Le Mali classé 136e mondial en matière de lutte contre la corruption

Selon le dernier Indice de perception de la corruption (IPC) 2024 publié par Transparency International, le Mali obtient un score de 28/100, se positionnant ainsi au 136ᵉ rang sur 180 pays. Ce résultat confirme les difficultés persistantes du pays à endiguer ce phénomène qui entrave sa gouvernance et son développement économique.

Des institutions fragilisées et une transparence financière insuffisante

Le rapport met en lumière plusieurs faiblesses structurelles au Mali :

  • Une érosion des institutions de contrôle, rendant plus difficile la détection des malversations.
  • Des marchés publics souvent attribués sans transparence, favorisant les pratiques opaques et les conflits d’intérêts.
  • Une gestion opaque des finances publiques, alimentant un climat de défiance généralisée envers l’administration.

Des services publics conditionnés par la corruption

L’administration publique malienne est particulièrement touchée par ce fléau. L’accès aux services essentiels comme la justice, la santé ou l’éducation est fréquemment entravé par des pots-de-vin ou des pratiques de favoritisme. Cette situation renforce la méfiance des citoyens envers l’État et alimente un sentiment d’impunité parmi les élites. Les rapports de l’Office central de lutte contre l’enrichissement illicite (OCLEI) et du Bureau du Vérificateur Général illustrent ces dysfonctionnements.

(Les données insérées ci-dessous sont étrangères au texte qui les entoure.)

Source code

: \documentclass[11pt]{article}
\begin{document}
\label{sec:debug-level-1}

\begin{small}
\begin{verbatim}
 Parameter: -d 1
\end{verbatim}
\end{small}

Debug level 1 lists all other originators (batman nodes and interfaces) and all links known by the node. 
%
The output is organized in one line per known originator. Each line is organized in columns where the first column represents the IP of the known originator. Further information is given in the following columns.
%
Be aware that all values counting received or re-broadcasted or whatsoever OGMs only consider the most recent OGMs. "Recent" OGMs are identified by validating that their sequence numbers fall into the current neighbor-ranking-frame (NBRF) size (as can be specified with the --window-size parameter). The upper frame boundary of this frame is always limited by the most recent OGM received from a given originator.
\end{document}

L’Afrique de l’Ouest confrontée à des défis similaires

Le Mali n’est pas le seul pays de la région à faire face à ce problème. Plusieurs États ouest-africains affichent des scores médiocres dans l’IPC 2024, reflétant une gouvernance affaiblie par la corruption et l’opacité des finances publiques.

  • Le Nigeria, première économie de la région, obtient un score de 25/100, avec des détournements massifs de fonds publics, notamment dans le secteur pétrolier.
  • Le Burkina Faso, en pleine transition, enregistre un score de 30/100, restant sous le seuil critique de 50/100 qui sépare une gouvernance corrompue d’une administration intègre.
  • Le Ghana, bien que mieux classé avec 43/100, enregistre une légère baisse, confirmant sa position parmi les pays les plus transparents de la région.

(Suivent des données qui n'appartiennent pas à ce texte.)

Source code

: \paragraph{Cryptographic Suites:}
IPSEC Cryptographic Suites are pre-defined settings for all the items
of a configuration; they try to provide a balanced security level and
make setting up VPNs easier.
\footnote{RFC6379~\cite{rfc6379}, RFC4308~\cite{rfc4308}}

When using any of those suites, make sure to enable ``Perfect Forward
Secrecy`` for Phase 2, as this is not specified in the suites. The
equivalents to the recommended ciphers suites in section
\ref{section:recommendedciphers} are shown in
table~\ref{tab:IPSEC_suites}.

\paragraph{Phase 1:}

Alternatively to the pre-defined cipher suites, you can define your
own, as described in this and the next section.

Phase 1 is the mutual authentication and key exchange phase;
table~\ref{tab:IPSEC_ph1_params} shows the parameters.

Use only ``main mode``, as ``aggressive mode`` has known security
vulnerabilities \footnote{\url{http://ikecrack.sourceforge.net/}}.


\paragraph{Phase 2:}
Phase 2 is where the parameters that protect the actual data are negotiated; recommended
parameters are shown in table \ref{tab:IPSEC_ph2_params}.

L’Afrique subsaharienne : une région particulièrement touchée

Avec un score moyen de 32/100, l’Afrique subsaharienne reste l’une des zones les plus affectées par la corruption dans le monde. Plus des deux tiers des pays africains obtiennent un score inférieur à 50/100, révélant une incapacité généralisée à lutter efficacement contre ce fléau.

Transparency International alerte sur le risque de détournement des fonds climatiques, alors que de nombreux pays africains devraient bénéficier d’aides internationales pour faire face aux effets du changement climatique. L’absence de contrôles rigoureux sur ces financements menace de priver les populations vulnérables des ressources nécessaires à leur adaptation.

Parmi les pays les plus touchés figurent :

  • La Somalie (11/100),
  • Le Soudan du Sud (13/100),
  • La République centrafricaine (19/100),

Dans ces États, les conflits prolongés ont aggravé l’effondrement des institutions, favorisant une corruption endémique.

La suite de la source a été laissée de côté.